The effects of the Achievement Gap Discourse cause several cultural phenomena—"cultural gate-keeping," in which policy makers and education reformers decide and label students as more or less capable and worthy than others. Schools might be called under-performing, which can further affect the policy and financing prescribed by their districts, or even higher authorities.[15]

Using metric standards to understand the cause in Achievement Gap as a result of ineffective cultural practices also tends to place blame on the families unless there is ample sociolinguistic inquiry to individual family circumstance, which still often creates a Discourse against deemed underachieving students' culture.

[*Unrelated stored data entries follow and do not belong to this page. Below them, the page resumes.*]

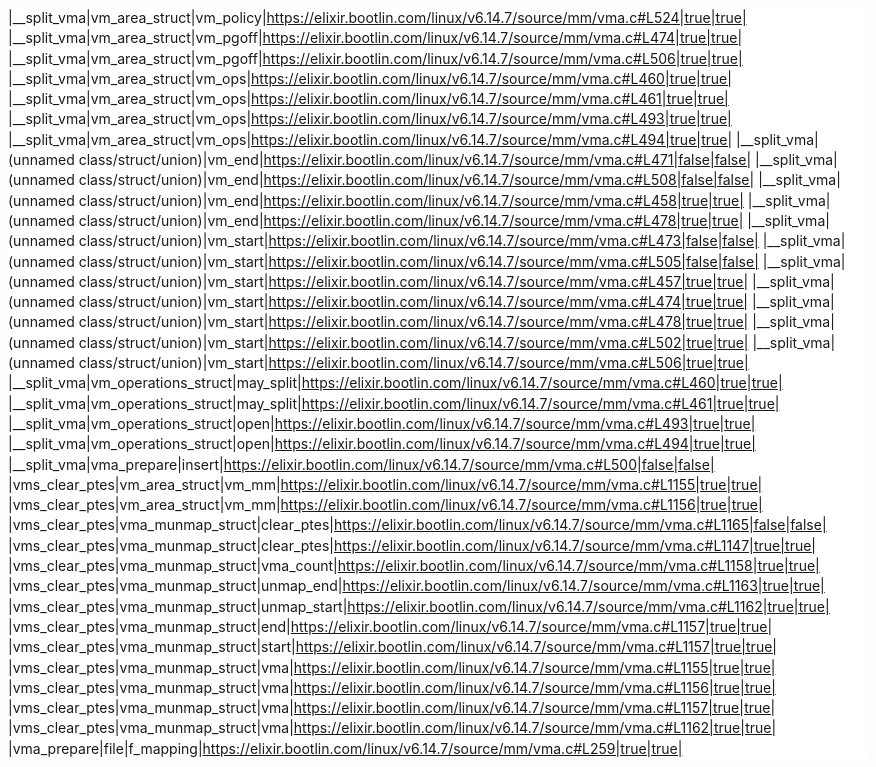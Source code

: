 |__split_vma|vm_area_struct|vm_policy|https://elixir.bootlin.com/linux/v6.14.7/source/mm/vma.c#L524|true|true|
|__split_vma|vm_area_struct|vm_pgoff|https://elixir.bootlin.com/linux/v6.14.7/source/mm/vma.c#L474|true|true|
|__split_vma|vm_area_struct|vm_pgoff|https://elixir.bootlin.com/linux/v6.14.7/source/mm/vma.c#L506|true|true|
|__split_vma|vm_area_struct|vm_ops|https://elixir.bootlin.com/linux/v6.14.7/source/mm/vma.c#L460|true|true|
|__split_vma|vm_area_struct|vm_ops|https://elixir.bootlin.com/linux/v6.14.7/source/mm/vma.c#L461|true|true|
|__split_vma|vm_area_struct|vm_ops|https://elixir.bootlin.com/linux/v6.14.7/source/mm/vma.c#L493|true|true|
|__split_vma|vm_area_struct|vm_ops|https://elixir.bootlin.com/linux/v6.14.7/source/mm/vma.c#L494|true|true|
|__split_vma|(unnamed class/struct/union)|vm_end|https://elixir.bootlin.com/linux/v6.14.7/source/mm/vma.c#L471|false|false|
|__split_vma|(unnamed class/struct/union)|vm_end|https://elixir.bootlin.com/linux/v6.14.7/source/mm/vma.c#L508|false|false|
|__split_vma|(unnamed class/struct/union)|vm_end|https://elixir.bootlin.com/linux/v6.14.7/source/mm/vma.c#L458|true|true|
|__split_vma|(unnamed class/struct/union)|vm_end|https://elixir.bootlin.com/linux/v6.14.7/source/mm/vma.c#L478|true|true|
|__split_vma|(unnamed class/struct/union)|vm_start|https://elixir.bootlin.com/linux/v6.14.7/source/mm/vma.c#L473|false|false|
|__split_vma|(unnamed class/struct/union)|vm_start|https://elixir.bootlin.com/linux/v6.14.7/source/mm/vma.c#L505|false|false|
|__split_vma|(unnamed class/struct/union)|vm_start|https://elixir.bootlin.com/linux/v6.14.7/source/mm/vma.c#L457|true|true|
|__split_vma|(unnamed class/struct/union)|vm_start|https://elixir.bootlin.com/linux/v6.14.7/source/mm/vma.c#L474|true|true|
|__split_vma|(unnamed class/struct/union)|vm_start|https://elixir.bootlin.com/linux/v6.14.7/source/mm/vma.c#L478|true|true|
|__split_vma|(unnamed class/struct/union)|vm_start|https://elixir.bootlin.com/linux/v6.14.7/source/mm/vma.c#L502|true|true|
|__split_vma|(unnamed class/struct/union)|vm_start|https://elixir.bootlin.com/linux/v6.14.7/source/mm/vma.c#L506|true|true|
|__split_vma|vm_operations_struct|may_split|https://elixir.bootlin.com/linux/v6.14.7/source/mm/vma.c#L460|true|true|
|__split_vma|vm_operations_struct|may_split|https://elixir.bootlin.com/linux/v6.14.7/source/mm/vma.c#L461|true|true|
|__split_vma|vm_operations_struct|open|https://elixir.bootlin.com/linux/v6.14.7/source/mm/vma.c#L493|true|true|
|__split_vma|vm_operations_struct|open|https://elixir.bootlin.com/linux/v6.14.7/source/mm/vma.c#L494|true|true|
|__split_vma|vma_prepare|insert|https://elixir.bootlin.com/linux/v6.14.7/source/mm/vma.c#L500|false|false|
|vms_clear_ptes|vm_area_struct|vm_mm|https://elixir.bootlin.com/linux/v6.14.7/source/mm/vma.c#L1155|true|true|
|vms_clear_ptes|vm_area_struct|vm_mm|https://elixir.bootlin.com/linux/v6.14.7/source/mm/vma.c#L1156|true|true|
|vms_clear_ptes|vma_munmap_struct|clear_ptes|https://elixir.bootlin.com/linux/v6.14.7/source/mm/vma.c#L1165|false|false|
|vms_clear_ptes|vma_munmap_struct|clear_ptes|https://elixir.bootlin.com/linux/v6.14.7/source/mm/vma.c#L1147|true|true|
|vms_clear_ptes|vma_munmap_struct|vma_count|https://elixir.bootlin.com/linux/v6.14.7/source/mm/vma.c#L1158|true|true|
|vms_clear_ptes|vma_munmap_struct|unmap_end|https://elixir.bootlin.com/linux/v6.14.7/source/mm/vma.c#L1163|true|true|
|vms_clear_ptes|vma_munmap_struct|unmap_start|https://elixir.bootlin.com/linux/v6.14.7/source/mm/vma.c#L1162|true|true|
|vms_clear_ptes|vma_munmap_struct|end|https://elixir.bootlin.com/linux/v6.14.7/source/mm/vma.c#L1157|true|true|
|vms_clear_ptes|vma_munmap_struct|start|https://elixir.bootlin.com/linux/v6.14.7/source/mm/vma.c#L1157|true|true|
|vms_clear_ptes|vma_munmap_struct|vma|https://elixir.bootlin.com/linux/v6.14.7/source/mm/vma.c#L1155|true|true|
|vms_clear_ptes|vma_munmap_struct|vma|https://elixir.bootlin.com/linux/v6.14.7/source/mm/vma.c#L1156|true|true|
|vms_clear_ptes|vma_munmap_struct|vma|https://elixir.bootlin.com/linux/v6.14.7/source/mm/vma.c#L1157|true|true|
|vms_clear_ptes|vma_munmap_struct|vma|https://elixir.bootlin.com/linux/v6.14.7/source/mm/vma.c#L1162|true|true|
|vma_prepare|file|f_mapping|https://elixir.bootlin.com/linux/v6.14.7/source/mm/vma.c#L259|true|true|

The Achievement Gap Discourse initiated with two primary modes in American educational studies: Achievement Gap among races, and gap among socioeconomic status (SES). The gap Discourse does not typically extend across generations or other forms of demographics that have been studied, and further study of Achievement Gap among different dimensions faces the initial stigmatization as a result of the gap Discourse in various studies around the turn of the 21st century, pin-headed by the 30-million-word gap. Among critics are many linguists, anthropologists, and social discipline specialists, as well as organizations such as the Linguistic Society of America.[10]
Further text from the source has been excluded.